Check every line below for the word "console" and copy each one that has it.
BEGIN Input data
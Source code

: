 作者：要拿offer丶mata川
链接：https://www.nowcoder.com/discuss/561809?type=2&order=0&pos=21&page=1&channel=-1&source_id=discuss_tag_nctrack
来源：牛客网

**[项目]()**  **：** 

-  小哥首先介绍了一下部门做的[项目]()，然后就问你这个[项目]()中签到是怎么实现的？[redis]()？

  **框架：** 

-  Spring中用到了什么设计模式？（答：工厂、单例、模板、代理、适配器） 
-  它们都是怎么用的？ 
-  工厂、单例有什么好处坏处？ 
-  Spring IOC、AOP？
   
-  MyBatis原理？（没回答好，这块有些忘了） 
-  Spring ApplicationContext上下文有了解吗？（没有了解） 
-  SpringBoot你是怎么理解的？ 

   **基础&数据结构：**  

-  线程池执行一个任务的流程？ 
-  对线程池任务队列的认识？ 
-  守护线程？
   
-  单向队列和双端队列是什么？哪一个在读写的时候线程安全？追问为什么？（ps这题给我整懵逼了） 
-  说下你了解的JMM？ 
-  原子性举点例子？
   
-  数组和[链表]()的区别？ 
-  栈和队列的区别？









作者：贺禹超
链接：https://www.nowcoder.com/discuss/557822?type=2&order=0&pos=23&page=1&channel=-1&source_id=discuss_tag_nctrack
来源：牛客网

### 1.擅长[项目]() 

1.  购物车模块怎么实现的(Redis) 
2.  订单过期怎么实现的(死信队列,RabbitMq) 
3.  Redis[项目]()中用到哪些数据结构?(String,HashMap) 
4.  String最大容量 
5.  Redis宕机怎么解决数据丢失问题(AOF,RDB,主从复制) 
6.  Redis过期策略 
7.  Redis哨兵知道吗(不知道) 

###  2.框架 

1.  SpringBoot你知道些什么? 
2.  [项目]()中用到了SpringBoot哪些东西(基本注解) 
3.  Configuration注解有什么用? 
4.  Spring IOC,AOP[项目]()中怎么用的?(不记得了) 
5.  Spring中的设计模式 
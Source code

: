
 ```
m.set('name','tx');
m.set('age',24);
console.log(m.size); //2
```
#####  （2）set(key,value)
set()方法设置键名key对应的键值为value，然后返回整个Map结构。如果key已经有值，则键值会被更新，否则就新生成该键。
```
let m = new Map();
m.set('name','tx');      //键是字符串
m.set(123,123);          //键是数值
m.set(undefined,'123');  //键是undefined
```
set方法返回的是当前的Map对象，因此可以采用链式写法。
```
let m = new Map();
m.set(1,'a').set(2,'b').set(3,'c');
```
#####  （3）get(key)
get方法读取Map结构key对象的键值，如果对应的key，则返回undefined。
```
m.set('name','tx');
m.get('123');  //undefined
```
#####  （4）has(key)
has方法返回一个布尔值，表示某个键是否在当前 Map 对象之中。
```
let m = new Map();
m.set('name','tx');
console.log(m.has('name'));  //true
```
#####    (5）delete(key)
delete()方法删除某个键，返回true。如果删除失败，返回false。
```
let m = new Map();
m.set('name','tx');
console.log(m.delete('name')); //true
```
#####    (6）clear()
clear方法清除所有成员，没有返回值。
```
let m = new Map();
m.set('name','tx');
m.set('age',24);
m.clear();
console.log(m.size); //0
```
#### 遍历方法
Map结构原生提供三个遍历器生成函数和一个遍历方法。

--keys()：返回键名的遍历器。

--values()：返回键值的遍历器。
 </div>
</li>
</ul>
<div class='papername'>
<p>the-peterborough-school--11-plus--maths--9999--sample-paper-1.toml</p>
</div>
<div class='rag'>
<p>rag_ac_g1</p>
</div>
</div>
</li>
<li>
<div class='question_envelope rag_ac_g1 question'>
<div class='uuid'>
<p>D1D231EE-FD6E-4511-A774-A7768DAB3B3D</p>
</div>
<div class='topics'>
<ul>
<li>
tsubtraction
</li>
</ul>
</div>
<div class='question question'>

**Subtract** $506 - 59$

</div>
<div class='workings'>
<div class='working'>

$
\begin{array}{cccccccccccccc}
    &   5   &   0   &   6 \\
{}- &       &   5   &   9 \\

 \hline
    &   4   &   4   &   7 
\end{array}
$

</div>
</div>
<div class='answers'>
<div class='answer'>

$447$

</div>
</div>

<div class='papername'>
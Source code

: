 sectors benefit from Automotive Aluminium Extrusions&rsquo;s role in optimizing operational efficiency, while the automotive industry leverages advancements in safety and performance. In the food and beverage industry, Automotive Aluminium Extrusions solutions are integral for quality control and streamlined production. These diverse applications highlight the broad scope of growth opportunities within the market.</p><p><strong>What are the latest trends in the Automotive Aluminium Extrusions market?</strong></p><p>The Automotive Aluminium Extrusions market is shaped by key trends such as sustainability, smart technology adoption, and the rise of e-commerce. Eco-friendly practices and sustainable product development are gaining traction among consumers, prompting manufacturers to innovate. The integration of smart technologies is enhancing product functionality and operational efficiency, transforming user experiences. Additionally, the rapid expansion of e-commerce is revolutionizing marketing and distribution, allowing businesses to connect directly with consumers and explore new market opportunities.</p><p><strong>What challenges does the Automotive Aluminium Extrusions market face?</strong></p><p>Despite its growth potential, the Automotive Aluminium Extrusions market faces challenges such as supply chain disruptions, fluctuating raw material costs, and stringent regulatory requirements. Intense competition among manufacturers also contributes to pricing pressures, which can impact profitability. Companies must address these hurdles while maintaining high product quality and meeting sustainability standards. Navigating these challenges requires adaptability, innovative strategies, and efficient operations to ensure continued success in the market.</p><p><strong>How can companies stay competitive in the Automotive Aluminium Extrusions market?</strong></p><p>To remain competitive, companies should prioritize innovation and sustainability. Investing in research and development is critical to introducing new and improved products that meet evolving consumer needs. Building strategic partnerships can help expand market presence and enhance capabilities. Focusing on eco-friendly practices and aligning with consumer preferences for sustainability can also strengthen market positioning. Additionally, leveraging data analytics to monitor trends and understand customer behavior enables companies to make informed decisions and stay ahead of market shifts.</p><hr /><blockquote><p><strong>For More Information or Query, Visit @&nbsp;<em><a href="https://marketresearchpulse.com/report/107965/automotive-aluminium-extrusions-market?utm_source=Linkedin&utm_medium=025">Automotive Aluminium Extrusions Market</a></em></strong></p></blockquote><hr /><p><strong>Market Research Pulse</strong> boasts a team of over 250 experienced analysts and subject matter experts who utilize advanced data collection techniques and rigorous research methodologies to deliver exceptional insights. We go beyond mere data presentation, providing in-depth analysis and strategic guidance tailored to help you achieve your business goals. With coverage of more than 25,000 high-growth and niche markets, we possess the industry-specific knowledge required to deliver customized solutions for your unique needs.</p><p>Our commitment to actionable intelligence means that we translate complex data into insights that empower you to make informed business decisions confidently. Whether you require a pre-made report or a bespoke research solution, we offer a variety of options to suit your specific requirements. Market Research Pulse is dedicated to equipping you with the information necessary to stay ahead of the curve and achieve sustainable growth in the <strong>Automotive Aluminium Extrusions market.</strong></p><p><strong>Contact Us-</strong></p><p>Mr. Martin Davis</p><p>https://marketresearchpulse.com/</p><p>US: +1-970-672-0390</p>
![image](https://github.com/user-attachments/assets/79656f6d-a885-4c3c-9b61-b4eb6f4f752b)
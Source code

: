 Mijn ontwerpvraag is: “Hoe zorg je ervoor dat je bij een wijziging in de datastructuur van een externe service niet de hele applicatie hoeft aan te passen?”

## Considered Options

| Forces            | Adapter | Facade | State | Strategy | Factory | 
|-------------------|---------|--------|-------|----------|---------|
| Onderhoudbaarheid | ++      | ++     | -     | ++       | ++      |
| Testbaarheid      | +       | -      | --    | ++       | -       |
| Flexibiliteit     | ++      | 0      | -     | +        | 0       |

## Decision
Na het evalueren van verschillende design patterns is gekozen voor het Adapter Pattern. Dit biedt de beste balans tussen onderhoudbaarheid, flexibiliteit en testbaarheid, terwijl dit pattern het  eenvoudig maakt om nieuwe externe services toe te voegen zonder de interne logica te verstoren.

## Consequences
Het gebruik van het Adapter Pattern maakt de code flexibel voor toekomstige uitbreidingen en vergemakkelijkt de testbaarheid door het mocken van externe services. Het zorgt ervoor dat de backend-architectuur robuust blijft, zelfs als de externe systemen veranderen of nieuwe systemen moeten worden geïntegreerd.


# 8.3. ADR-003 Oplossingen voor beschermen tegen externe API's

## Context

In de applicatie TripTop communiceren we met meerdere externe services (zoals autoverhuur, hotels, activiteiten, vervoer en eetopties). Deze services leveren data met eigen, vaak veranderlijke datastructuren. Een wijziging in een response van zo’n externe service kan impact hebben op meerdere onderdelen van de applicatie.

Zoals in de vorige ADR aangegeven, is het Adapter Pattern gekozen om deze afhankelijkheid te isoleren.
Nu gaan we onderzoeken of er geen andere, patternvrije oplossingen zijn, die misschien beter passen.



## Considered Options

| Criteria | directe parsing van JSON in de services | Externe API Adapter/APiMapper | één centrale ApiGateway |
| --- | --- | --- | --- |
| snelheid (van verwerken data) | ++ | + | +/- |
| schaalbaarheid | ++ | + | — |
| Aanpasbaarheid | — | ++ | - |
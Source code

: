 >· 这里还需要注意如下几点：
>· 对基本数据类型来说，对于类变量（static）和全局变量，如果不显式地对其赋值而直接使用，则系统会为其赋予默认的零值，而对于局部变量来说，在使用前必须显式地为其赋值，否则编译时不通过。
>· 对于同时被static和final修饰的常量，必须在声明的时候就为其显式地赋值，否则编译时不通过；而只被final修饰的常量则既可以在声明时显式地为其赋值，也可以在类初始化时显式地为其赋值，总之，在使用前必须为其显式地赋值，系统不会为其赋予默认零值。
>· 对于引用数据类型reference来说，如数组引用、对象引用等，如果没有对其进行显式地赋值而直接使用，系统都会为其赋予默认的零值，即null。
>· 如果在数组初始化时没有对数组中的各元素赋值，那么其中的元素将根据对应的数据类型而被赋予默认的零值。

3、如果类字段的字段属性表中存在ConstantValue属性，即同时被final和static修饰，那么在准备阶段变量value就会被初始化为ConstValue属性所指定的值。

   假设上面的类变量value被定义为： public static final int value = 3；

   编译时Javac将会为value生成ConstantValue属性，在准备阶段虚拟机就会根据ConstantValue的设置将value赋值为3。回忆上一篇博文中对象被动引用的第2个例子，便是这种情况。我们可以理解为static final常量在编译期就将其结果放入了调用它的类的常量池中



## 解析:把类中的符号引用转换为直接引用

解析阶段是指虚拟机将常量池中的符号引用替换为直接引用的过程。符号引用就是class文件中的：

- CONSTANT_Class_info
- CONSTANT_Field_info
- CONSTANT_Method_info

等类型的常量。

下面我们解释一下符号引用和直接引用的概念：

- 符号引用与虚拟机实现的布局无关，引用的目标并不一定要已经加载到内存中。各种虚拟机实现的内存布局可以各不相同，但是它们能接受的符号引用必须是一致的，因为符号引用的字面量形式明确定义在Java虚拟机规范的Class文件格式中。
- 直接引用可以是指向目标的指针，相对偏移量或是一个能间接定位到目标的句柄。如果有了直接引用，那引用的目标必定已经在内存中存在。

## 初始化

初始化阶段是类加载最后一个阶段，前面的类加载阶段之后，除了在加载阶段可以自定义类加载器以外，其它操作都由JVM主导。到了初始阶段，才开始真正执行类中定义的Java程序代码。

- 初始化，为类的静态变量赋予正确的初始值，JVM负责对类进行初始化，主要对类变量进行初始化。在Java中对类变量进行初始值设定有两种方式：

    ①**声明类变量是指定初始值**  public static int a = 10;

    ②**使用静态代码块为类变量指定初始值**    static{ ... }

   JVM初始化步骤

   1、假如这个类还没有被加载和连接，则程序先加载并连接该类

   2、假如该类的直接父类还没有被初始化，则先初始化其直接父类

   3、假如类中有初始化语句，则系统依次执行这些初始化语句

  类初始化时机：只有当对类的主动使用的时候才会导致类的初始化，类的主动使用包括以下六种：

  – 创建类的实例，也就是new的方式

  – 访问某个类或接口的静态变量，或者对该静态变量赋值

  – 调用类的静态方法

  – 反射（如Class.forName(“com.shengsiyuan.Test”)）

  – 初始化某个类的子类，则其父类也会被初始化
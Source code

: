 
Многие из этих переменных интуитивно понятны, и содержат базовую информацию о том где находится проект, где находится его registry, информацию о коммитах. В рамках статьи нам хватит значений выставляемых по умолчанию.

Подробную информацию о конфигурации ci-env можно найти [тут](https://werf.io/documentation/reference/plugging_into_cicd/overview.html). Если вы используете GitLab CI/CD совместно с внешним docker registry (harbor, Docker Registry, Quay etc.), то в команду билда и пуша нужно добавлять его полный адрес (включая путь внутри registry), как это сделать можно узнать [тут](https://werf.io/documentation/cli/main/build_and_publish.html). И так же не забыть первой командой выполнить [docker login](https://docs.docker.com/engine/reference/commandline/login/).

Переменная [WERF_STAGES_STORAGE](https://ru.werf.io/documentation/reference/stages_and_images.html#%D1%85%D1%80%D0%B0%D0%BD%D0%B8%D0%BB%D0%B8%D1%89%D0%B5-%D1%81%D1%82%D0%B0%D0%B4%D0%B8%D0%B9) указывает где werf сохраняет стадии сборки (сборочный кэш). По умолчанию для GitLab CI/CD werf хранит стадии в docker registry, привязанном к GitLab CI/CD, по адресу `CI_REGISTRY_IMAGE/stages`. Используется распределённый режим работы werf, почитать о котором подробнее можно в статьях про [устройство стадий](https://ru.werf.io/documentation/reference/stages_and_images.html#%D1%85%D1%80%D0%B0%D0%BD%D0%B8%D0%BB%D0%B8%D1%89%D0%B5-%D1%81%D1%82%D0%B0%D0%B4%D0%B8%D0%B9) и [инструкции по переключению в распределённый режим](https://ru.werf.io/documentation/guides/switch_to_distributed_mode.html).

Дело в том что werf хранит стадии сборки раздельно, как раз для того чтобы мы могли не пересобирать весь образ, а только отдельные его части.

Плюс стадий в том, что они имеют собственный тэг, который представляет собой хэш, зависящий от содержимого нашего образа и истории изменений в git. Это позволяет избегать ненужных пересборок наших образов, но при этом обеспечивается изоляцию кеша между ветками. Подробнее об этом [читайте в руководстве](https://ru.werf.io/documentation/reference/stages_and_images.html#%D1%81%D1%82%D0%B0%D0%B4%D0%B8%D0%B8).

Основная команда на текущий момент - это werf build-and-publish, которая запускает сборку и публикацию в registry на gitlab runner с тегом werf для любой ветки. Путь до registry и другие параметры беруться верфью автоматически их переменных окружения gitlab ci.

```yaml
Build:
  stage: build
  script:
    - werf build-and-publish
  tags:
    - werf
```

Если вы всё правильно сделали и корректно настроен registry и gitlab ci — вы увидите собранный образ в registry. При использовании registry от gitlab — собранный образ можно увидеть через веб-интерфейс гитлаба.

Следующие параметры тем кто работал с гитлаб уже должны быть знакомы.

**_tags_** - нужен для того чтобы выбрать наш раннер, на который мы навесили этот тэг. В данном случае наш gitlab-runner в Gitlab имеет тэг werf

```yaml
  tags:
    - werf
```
END Input data
» **Task output**
console.log(m.size); //2
console.log(m.has('name'));  //true
console.log(m.delete('name')); //true
console.log(m.size); //0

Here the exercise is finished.